Esas arquitecturas imaginarias, posiblemente, no se quedaron en el papel. No fueron solo arquitecturas soñadas y recordadas. Tuvieron una traducción plástica. Los Tratados del Arte de la Memoria se ilustraban con grabados. La pintura llamada de caprichos arquitectónicos, que tuvo un gran éxito en el Manierismo y el Barroco europeos, mostraba edificios y estancias bien articuladas, visual y espacialmente relacionadas a través de arcadas, pórticos, galerías, escalinatas, etc. En cada estancia, un objeto altamente simbólico: un aguamanil, un pavo real, etc. Estos objetos estaban en relación con las estancias. La imaginación recorría las arquitecturas pintadas. Éstas, junto con los objetos singulares que albergaban activaban los recuerdos. Cada lugar estaba asociado a un recuerdos que el poseedor del cuadro había tenido que depositar. La contemplación del cuadro, entonces, le permitía recordar los valores, las virtudes y los peligros que tenía que abrazar o que tenía que obviar. Estos cuadros, altamente decorativos, y en apariencia sin contenido, eran depositarios de verdades que no se podían obviar. Tenían una finalidad concreta. No eran solo piezas placenteras, sino que ayudaban al ser humano a saber cómo actuar en la vida. Contenían las enseñanzas para ser un gentilhombre.
Es posible que la arquitectura de la memoria también se construyera. Los palacios, de intrincada planta y compleja ornamentación, los juegos de templetes, palacetes y estatuas en jardines, los monasterios que desplegaban una iglesia, claustros, salas capitulares, criptas, etc. no habían sido planificados solo para atender a funciones básicas. Tenían como finalidad, precisamente, activar el recuerdo de determinadas enseñanzas. Su función era educativa. Guiaban, advertían. Las pinturas, los frescos, las estatuas, las curiosidades depositadas en cada estancia o lugar, con los que mantenían una relación evidente, ayudaban a los que recorrían los espacios, ya fuera porque vivían en permanencia, ya fuera porque las visitaban ocasionalmente, a recordar qué tenían que hacer: eran lecciones de buen hacer fijadas en piedra, o definidas espacialmente. Los recorridos, los ascensos y descensos, los juegos de luces y sombras, los giros, los pasos adelante y los retrocesos, los cambios de dirección a que invitaban las plantas de las grandes construcciones y de algunas ciudades "ideales" activaban la imaginación, sorprendida, asombrada, activa, y la memoria.

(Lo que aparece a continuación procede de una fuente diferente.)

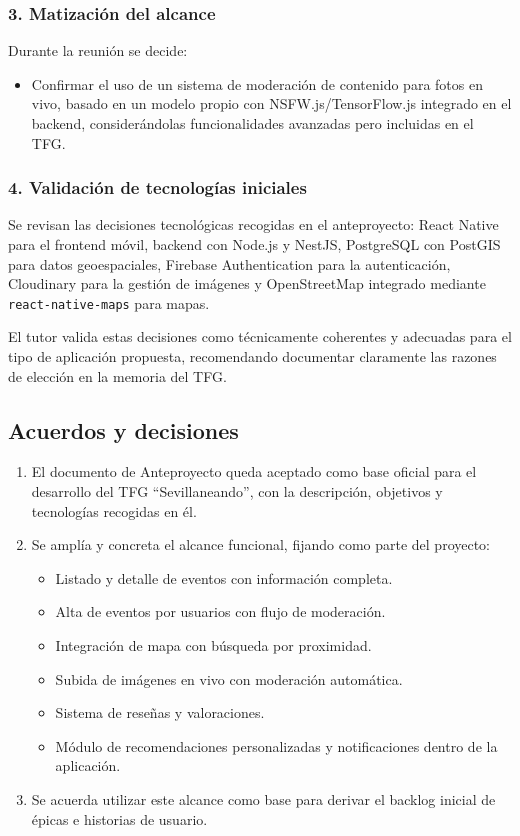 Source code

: \subsubsection*{3. Matización del alcance}
Durante la reunión se decide:

\begin{itemize}
    \item Confirmar el uso de un sistema de moderación de contenido para fotos en vivo, basado en un modelo propio con NSFW.js/TensorFlow.js integrado en el backend, considerándolas funcionalidades avanzadas pero incluidas en el TFG.
\end{itemize}

\subsubsection*{4. Validación de tecnologías iniciales}
Se revisan las decisiones tecnológicas recogidas en el anteproyecto: React Native para el frontend móvil, backend con Node.js y NestJS, PostgreSQL con PostGIS para datos geoespaciales, Firebase Authentication para la autenticación, Cloudinary para la gestión de imágenes y OpenStreetMap integrado mediante \texttt{react-native-maps} para mapas.

El tutor valida estas decisiones como técnicamente coherentes y adecuadas para el tipo de aplicación propuesta, recomendando documentar claramente las razones de elección en la memoria del TFG.

\subsection*{Acuerdos y decisiones}
\begin{enumerate}
    \item El documento de Anteproyecto queda aceptado como base oficial para el desarrollo del TFG ``Sevillaneando'', con la descripción, objetivos y tecnologías recogidas en él.
    \item Se amplía y concreta el alcance funcional, fijando como parte del proyecto:
    \begin{itemize}
        \item Listado y detalle de eventos con información completa.
        \item Alta de eventos por usuarios con flujo de moderación.
        \item Integración de mapa con búsqueda por proximidad.
        \item Subida de imágenes en vivo con moderación automática.
        \item Sistema de reseñas y valoraciones.
        \item Módulo de recomendaciones personalizadas y notificaciones dentro de la aplicación.
    \end{itemize}
    \item Se acuerda utilizar este alcance como base para derivar el backlog inicial de épicas e historias de usuario.
\end{enumerate}


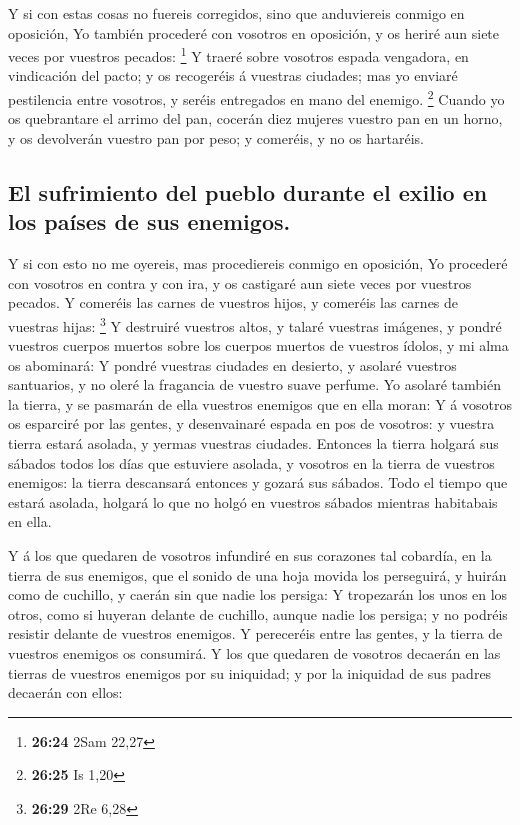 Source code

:  Y si con estas cosas no fuereis corregidos, sino que
anduviereis conmigo en oposición,  Yo también procederé
con vosotros en oposición, y os heriré aun siete veces por vuestros
pecados: \footnote{\textbf{26:24} 2Sam 22,27}  Y traeré
sobre vosotros espada vengadora, en vindicación del pacto; y os
recogeréis á vuestras ciudades; mas yo enviaré pestilencia entre
vosotros, y seréis entregados en mano del enemigo. \footnote{\textbf{26:25}
  Is 1,20}  Cuando yo os quebrantare el arrimo del pan,
cocerán diez mujeres vuestro pan en un horno, y os devolverán vuestro
pan por peso; y comeréis, y no os hartaréis.

\hypertarget{el-sufrimiento-del-pueblo-durante-el-exilio-en-los-pauxedses-de-sus-enemigos.}{%
\subsection{El sufrimiento del pueblo durante el exilio en los países de
sus
enemigos.}\label{el-sufrimiento-del-pueblo-durante-el-exilio-en-los-pauxedses-de-sus-enemigos.}}

 Y si con esto no me oyereis, mas procediereis conmigo en
oposición,  Yo procederé con vosotros en contra y con
ira, y os castigaré aun siete veces por vuestros pecados.
 Y comeréis las carnes de vuestros hijos, y comeréis las
carnes de vuestras hijas: \footnote{\textbf{26:29} 2Re 6,28}
 Y destruiré vuestros altos, y talaré vuestras imágenes,
y pondré vuestros cuerpos muertos sobre los cuerpos muertos de vuestros
ídolos, y mi alma os abominará:  Y pondré vuestras
ciudades en desierto, y asolaré vuestros santuarios, y no oleré la
fragancia de vuestro suave perfume.  Yo asolaré también
la tierra, y se pasmarán de ella vuestros enemigos que en ella moran:
 Y á vosotros os esparciré por las gentes, y desenvainaré
espada en pos de vosotros: y vuestra tierra estará asolada, y yermas
vuestras ciudades.  Entonces la tierra holgará sus
sábados todos los días que estuviere asolada, y vosotros en la tierra de
vuestros enemigos: la tierra descansará entonces y gozará sus sábados.
 Todo el tiempo que estará asolada, holgará lo que no
holgó en vuestros sábados mientras habitabais en ella.

 Y á los que quedaren de vosotros infundiré en sus
corazones tal cobardía, en la tierra de sus enemigos, que el sonido de
una hoja movida los perseguirá, y huirán como de cuchillo, y caerán sin
que nadie los persiga:  Y tropezarán los unos en los
otros, como si huyeran delante de cuchillo, aunque nadie los persiga; y
no podréis resistir delante de vuestros enemigos.  Y
pereceréis entre las gentes, y la tierra de vuestros enemigos os
consumirá.  Y los que quedaren de vosotros decaerán en
las tierras de vuestros enemigos por su iniquidad; y por la iniquidad de
sus padres decaerán con ellos:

En cada lugar, a cada paso, el habitante o el visitante podía saber qué lección se le transmitía. En ningún caso, podría aducir desconocer qué valores tenía que asumir.

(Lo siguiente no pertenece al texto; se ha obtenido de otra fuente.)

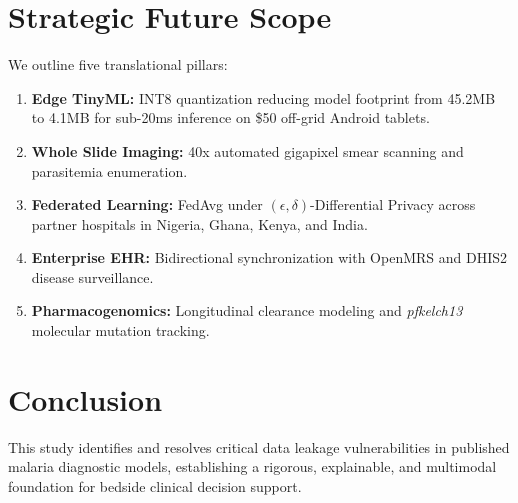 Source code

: \documentclass[10pt,journal,compsoc]{IEEEtran}
\begin{document}
\section{Strategic Future Scope}
We outline five translational pillars:
\begin{enumerate}
    \item \textbf{Edge TinyML:} INT8 quantization reducing model footprint from 45.2MB to 4.1MB for sub-20ms inference on \$50 off-grid Android tablets.
    \item \textbf{Whole Slide Imaging:} 40x automated gigapixel smear scanning and parasitemia enumeration.
    \item \textbf{Federated Learning:} FedAvg under $(\epsilon, \delta)$-Differential Privacy across partner hospitals in Nigeria, Ghana, Kenya, and India.
    \item \textbf{Enterprise EHR:} Bidirectional synchronization with OpenMRS and DHIS2 disease surveillance.
    \item \textbf{Pharmacogenomics:} Longitudinal clearance modeling and \textit{pfkelch13} molecular mutation tracking.
\end{enumerate}

\section{Conclusion}
This study identifies and resolves critical data leakage vulnerabilities in published malaria diagnostic models, establishing a rigorous, explainable, and multimodal foundation for bedside clinical decision support.



\end{document}
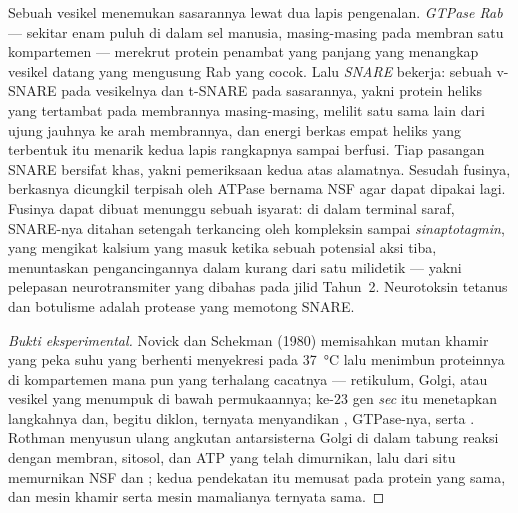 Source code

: \begin{definition}\label{def:b3:membrane-traffic:fusion}
Sebuah vesikel menemukan sasarannya lewat dua lapis pengenalan. \emph{GTPase
Rab} --- sekitar enam puluh di dalam sel manusia, masing-masing pada membran
satu kompartemen --- merekrut protein penambat yang panjang yang menangkap
vesikel datang yang mengusung Rab yang cocok. Lalu \emph{SNARE} bekerja: sebuah
v-SNARE pada vesikelnya dan t-SNARE pada sasarannya, yakni protein heliks yang
tertambat pada membrannya masing-masing, melilit satu sama lain dari ujung
jauhnya ke arah membrannya, dan energi berkas empat heliks yang terbentuk itu
menarik kedua lapis rangkapnya sampai berfusi. Tiap pasangan SNARE bersifat
khas, yakni pemeriksaan kedua atas alamatnya. Sesudah fusinya, berkasnya
dicungkil terpisah oleh ATPase bernama NSF agar dapat dipakai lagi. Fusinya
dapat dibuat menunggu sebuah isyarat: di dalam terminal saraf, SNARE-nya
ditahan setengah terkancing oleh kompleksin sampai \emph{sinaptotagmin}, yang
mengikat kalsium yang masuk ketika sebuah potensial aksi tiba, menuntaskan
pengancingannya dalam kurang dari satu milidetik --- yakni pelepasan
neurotransmiter yang dibahas pada jilid Tahun~2. Neurotoksin tetanus dan
botulisme adalah protease yang memotong SNARE.
\end{definition}

\begin{proof}[Bukti eksperimental]
Novick dan Schekman (1980) memisahkan mutan khamir yang peka suhu
yang berhenti menyekresi pada \qty{37}{\celsius} lalu menimbun
proteinnya di kompartemen mana pun yang terhalang cacatnya --- retikulum,
Golgi, atau vesikel yang menumpuk di bawah permukaannya; ke-$23$ gen \emph{sec}
itu menetapkan langkahnya dan, begitu diklon, ternyata menyandikan ,
GTPase-nya, serta . Rothman menyusun ulang angkutan antarsisterna
Golgi di dalam tabung reaksi dengan membran, sitosol, dan ATP yang telah
dimurnikan, lalu dari situ memurnikan NSF dan ; kedua pendekatan itu
memusat pada protein yang sama, dan mesin khamir serta mesin mamalianya
ternyata sama.
\end{proof}

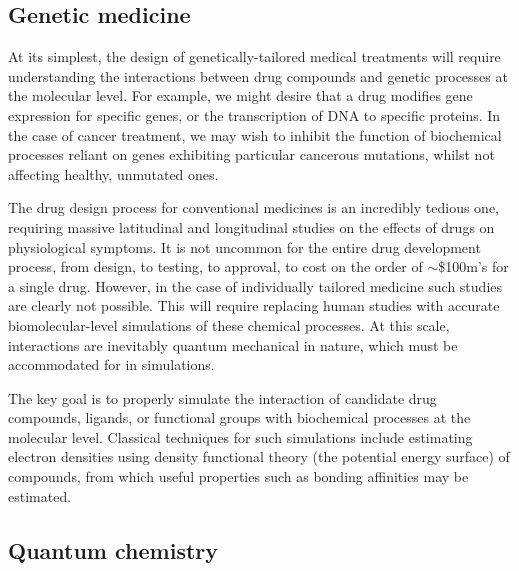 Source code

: %
%

\subsection{Genetic medicine}

At its simplest, the design of genetically-tailored medical treatments will require understanding the interactions between drug compounds and genetic processes at the molecular level. For example, we might desire that a drug modifies gene expression for specific genes, or the transcription of DNA to specific proteins. In the case of cancer treatment, we may wish to inhibit the function of biochemical processes reliant on genes exhibiting particular cancerous mutations, whilst not affecting healthy, unmutated ones.

The drug design process for conventional medicines is an incredibly tedious one, requiring massive latitudinal and longitudinal studies on the effects of drugs on physiological symptoms. It is not uncommon for the entire drug development process, from design, to testing, to approval, to cost on the order of $\sim$\$100m's for a single drug. However, in the case of individually tailored medicine such studies are clearly not possible. This will require replacing human studies with accurate biomolecular-level simulations of these chemical processes. At this scale, interactions are inevitably quantum mechanical in nature, which must be accommodated for in simulations.

The key goal is to properly simulate the interaction of candidate drug compounds, ligands, or functional groups with biochemical processes at the molecular level. Classical techniques for such simulations include estimating electron densities using density functional theory (the potential energy surface) of compounds, from which useful properties such as bonding affinities may be estimated.

%
%

\subsection{Quantum chemistry}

La Arquitectura de la Memoria, sin embargo, fue cayendo en el olvido. Algún iluminado como Bruno Taut, a principios del siglo XX -y quizá Gaudí- debió de creer en el poder educador de la arquuitectura. Pero fueron los menos, y pronto apartados.
Desde entonces, muy a menudo, la arquitectura se ha convertido en el arte del olvido: atonta, embrutece, trata de hacernos olvidar qué somos y dónde estamos, escondiendo sus miserias. Espectáculo, y simulacro.